┌─ SUPPLIED MATERIAL
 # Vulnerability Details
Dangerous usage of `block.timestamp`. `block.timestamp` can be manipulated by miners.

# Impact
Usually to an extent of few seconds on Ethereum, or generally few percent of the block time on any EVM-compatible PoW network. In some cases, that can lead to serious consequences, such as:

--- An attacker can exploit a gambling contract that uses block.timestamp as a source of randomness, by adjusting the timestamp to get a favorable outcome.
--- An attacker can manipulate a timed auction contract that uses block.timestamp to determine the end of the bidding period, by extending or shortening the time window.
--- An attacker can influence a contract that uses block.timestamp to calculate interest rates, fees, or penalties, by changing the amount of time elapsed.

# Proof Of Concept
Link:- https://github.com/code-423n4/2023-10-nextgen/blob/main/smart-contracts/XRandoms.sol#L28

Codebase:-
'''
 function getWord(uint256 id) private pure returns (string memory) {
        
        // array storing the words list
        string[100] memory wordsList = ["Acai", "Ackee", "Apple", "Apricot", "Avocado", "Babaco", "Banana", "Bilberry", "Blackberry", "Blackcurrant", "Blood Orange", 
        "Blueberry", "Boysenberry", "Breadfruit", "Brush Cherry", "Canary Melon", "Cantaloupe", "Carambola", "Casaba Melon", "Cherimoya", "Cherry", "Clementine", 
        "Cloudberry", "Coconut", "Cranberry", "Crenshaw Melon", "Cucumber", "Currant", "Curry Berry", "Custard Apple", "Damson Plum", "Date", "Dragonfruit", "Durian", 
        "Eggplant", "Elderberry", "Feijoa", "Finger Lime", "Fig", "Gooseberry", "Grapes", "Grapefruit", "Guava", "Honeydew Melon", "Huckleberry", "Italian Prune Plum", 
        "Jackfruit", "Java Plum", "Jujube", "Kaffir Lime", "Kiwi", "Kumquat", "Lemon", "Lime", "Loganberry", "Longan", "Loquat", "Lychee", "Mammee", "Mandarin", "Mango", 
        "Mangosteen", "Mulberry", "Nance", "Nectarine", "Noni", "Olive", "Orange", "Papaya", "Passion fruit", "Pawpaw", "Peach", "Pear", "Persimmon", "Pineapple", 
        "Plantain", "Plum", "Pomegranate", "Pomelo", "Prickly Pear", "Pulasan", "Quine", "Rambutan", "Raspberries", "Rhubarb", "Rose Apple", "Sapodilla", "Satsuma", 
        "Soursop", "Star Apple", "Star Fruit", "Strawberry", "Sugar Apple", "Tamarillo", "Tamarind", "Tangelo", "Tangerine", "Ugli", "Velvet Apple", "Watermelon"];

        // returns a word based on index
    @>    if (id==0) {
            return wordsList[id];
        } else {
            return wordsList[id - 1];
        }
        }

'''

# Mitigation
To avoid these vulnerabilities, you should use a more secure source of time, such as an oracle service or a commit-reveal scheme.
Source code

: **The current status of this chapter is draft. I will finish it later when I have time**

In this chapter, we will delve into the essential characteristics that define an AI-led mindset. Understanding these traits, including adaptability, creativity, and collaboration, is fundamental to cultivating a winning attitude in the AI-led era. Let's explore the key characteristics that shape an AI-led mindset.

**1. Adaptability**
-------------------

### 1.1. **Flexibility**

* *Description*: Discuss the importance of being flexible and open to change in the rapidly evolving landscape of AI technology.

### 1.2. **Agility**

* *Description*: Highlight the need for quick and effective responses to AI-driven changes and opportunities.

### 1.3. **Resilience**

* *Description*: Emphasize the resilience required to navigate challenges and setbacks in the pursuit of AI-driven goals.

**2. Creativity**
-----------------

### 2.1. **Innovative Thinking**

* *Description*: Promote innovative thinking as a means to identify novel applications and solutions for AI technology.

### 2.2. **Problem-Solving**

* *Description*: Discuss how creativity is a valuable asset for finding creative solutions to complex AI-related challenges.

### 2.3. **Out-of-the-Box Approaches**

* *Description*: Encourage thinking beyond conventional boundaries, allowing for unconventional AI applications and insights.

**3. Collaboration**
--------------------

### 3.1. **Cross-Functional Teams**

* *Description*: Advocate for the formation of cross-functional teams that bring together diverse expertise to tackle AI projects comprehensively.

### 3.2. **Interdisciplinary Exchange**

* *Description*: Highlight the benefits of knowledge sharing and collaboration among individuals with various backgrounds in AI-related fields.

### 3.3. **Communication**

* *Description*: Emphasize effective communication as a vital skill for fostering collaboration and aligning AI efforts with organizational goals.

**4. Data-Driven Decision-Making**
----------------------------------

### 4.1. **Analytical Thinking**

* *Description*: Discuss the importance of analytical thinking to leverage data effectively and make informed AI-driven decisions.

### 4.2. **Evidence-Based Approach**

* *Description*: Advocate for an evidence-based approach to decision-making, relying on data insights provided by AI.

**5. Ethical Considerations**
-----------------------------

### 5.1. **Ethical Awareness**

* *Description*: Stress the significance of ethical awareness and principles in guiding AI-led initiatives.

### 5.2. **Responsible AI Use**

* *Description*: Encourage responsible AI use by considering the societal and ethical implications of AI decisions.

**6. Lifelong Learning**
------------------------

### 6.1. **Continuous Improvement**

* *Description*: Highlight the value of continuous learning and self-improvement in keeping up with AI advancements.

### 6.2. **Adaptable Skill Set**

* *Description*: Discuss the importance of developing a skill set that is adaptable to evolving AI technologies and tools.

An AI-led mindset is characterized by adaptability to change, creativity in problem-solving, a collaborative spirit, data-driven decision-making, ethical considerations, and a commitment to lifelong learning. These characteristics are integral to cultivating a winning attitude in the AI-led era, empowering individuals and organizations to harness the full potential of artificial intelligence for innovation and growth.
└─
* WORK REQUIRED: Please print the material above exactly as it appears, from its first line through the line containing "the words list", inclusive, and stop there.

* OUTPUT OF THE EXERCISE:
 # Vulnerability Details
Dangerous usage of `block.timestamp`. `block.timestamp` can be manipulated by miners.

# Impact
Usually to an extent of few seconds on Ethereum, or generally few percent of the block time on any EVM-compatible PoW network. In some cases, that can lead to serious consequences, such as:

--- An attacker can exploit a gambling contract that uses block.timestamp as a source of randomness, by adjusting the timestamp to get a favorable outcome.
--- An attacker can manipulate a timed auction contract that uses block.timestamp to determine the end of the bidding period, by extending or shortening the time window.
--- An attacker can influence a contract that uses block.timestamp to calculate interest rates, fees, or penalties, by changing the amount of time elapsed.

# Proof Of Concept
Link:- https://github.com/code-423n4/2023-10-nextgen/blob/main/smart-contracts/XRandoms.sol#L28

Codebase:-
'''
 function getWord(uint256 id) private pure returns (string memory) {
        
        // array storing the words list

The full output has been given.